PROBLEM DETAILS: Every line from the line containing "of the simulation" to the end of the data must appear in the answer exactly as it appears there, and nothing else.
◆ ◆ ◆
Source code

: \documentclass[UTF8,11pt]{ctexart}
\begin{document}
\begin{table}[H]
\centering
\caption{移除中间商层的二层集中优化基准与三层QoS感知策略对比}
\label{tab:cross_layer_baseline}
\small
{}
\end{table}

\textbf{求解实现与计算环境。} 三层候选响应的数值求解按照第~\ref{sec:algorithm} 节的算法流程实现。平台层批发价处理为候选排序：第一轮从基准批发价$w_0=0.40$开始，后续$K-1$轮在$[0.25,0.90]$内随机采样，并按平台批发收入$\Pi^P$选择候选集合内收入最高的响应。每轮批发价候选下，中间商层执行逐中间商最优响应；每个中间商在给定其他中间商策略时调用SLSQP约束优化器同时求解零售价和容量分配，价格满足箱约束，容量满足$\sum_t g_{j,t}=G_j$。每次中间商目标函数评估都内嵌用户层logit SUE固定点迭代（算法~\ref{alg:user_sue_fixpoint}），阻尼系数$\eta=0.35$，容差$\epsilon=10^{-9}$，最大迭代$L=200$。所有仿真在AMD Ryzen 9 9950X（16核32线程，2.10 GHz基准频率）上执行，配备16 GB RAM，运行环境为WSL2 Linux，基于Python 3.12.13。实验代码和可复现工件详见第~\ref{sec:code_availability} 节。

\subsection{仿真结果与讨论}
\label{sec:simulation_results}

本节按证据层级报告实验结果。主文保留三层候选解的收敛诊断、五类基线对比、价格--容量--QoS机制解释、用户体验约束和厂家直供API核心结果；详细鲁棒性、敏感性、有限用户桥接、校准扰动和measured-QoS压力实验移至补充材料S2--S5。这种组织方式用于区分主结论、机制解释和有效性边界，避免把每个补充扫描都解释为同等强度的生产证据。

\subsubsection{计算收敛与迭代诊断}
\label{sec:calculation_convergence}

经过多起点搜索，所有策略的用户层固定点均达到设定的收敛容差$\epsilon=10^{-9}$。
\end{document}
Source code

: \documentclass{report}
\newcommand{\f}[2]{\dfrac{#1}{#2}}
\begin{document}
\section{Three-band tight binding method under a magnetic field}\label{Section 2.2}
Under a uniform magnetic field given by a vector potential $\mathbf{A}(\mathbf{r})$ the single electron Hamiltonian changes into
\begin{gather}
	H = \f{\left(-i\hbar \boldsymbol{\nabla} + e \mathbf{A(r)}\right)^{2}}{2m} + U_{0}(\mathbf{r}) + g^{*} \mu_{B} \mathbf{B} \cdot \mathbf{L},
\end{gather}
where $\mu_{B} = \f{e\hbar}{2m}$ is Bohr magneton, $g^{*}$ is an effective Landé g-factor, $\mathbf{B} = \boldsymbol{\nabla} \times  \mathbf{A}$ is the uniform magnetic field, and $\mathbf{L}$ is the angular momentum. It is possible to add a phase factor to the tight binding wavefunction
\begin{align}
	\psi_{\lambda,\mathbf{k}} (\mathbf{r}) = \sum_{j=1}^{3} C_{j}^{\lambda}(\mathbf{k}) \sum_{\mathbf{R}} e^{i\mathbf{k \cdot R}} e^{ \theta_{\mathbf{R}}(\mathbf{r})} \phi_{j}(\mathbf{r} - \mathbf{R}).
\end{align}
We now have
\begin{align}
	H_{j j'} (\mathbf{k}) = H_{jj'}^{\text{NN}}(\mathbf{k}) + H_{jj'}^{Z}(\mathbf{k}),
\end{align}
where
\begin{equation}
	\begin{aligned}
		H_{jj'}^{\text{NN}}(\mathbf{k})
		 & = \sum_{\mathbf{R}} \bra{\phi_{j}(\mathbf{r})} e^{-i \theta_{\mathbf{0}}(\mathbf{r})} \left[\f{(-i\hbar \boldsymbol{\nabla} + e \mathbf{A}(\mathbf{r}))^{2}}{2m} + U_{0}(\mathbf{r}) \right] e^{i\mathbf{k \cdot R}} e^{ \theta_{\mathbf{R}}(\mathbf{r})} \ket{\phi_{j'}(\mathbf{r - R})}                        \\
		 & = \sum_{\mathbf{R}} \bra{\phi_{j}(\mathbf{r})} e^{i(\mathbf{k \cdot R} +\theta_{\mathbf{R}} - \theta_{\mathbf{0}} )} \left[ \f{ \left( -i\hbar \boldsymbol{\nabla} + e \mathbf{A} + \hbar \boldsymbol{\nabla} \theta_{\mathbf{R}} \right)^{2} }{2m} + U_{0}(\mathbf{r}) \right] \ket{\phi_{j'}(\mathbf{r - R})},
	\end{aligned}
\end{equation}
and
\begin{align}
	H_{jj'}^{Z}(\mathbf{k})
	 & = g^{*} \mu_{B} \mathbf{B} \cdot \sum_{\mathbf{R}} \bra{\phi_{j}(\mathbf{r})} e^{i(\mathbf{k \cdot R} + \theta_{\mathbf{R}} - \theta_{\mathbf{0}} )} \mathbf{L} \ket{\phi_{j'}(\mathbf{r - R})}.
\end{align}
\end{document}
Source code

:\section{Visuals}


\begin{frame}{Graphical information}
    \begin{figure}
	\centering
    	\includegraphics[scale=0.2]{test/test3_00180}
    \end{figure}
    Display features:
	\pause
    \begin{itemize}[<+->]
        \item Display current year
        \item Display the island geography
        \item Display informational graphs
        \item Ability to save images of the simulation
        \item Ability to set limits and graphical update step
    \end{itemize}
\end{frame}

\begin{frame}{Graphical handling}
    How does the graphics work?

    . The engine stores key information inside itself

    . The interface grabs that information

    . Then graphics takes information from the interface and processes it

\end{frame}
◆ ◆ ◆
SOLUTION TO THIS PROBLEM:
        \item Ability to save images of the simulation
        \item Ability to set limits and graphical update step
    \end{itemize}
\end{frame}

\begin{frame}{Graphical handling}
    How does the graphics work?

    . The engine stores key information inside itself

    . The interface grabs that information

    . Then graphics takes information from the interface and processes it

\end{frame}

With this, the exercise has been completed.